Debugging why the vacuum bagging hadn't worked, I finally concluded that my mold itself was not air tight and no amount of tape at the edges was going to seal it. A bad vacuum bagging results in pools of hard plastic at the low points of your part as it sits in the mold, and lots of flashing. Cosmetically, this is devastating (if you care, I don't really in this case). Functionally, it's weight that doesn't make the part stronger and can mess up fitment. So for next time, I decided to change technique to enveloping the entire part, mold and all, in bagging film like a big empanada. The first opportunity to apply this was to top skin positive attempt 1.
Carefully weigh the cloth.
Some maths to figure out the right amount of epoxy ingredients.
Success! Vacuum bagging achieved!
Except this time, unrelated things went wrong. That carefully measured amount of epoxy? Apply a fudge factor next time. So I had some dry spots instead of pools this time.
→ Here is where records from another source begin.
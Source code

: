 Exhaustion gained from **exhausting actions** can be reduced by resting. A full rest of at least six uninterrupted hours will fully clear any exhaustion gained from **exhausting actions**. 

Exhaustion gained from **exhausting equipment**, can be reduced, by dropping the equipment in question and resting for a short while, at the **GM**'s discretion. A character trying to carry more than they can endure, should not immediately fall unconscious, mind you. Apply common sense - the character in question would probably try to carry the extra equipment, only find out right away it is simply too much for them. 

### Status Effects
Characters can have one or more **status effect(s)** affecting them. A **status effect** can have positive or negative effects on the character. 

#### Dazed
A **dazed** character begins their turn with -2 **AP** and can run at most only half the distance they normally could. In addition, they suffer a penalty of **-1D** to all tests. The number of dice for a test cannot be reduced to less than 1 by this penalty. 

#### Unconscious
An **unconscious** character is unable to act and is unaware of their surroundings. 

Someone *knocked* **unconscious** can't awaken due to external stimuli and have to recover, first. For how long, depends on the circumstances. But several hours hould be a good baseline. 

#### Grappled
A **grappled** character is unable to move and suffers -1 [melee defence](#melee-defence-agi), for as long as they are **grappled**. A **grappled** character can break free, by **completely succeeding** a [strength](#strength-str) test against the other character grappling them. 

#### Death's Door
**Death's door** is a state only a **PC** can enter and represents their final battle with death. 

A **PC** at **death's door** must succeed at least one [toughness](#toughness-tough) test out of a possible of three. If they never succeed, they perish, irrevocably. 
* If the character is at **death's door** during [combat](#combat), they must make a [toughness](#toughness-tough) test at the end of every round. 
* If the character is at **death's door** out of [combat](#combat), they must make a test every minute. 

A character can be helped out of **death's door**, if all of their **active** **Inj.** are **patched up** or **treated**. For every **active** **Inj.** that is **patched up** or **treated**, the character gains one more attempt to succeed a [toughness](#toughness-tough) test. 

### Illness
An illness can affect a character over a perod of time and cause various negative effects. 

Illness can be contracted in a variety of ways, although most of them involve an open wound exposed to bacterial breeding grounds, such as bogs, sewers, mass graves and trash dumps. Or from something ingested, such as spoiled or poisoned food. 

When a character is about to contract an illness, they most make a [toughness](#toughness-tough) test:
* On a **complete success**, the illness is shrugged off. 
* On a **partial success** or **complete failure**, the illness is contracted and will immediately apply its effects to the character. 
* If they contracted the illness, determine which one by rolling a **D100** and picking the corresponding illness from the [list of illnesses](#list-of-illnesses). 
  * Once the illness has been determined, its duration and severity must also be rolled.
I had run out of peel ply and switched brands to the place I was buying the tooling gelcoat, and the pore size on these was much bigger so more epoxy immediately ran into the batting instead of spreading out. Maybe they expected the user to be much more careful about spreading the epoxy super evenly first, but on a mold with high and low points this seems impossible. The resin is going to want to run.
Attempting to wet out the dry spots is probably not what an F1 team would do, but no way I was going to throw away something this close to right. Second trip through the vacuum bag and I couldn't get it to seal. Seriously? I must have torn it somewhere when I opened it the first time. I wonder if I can get more durable bagging film designed to be reusable or if this is just a fact of life.
Anyways, the top skin came out frumpy but close enough for the 50-50 rule: 50 yards away at 50 mph, it'll look right.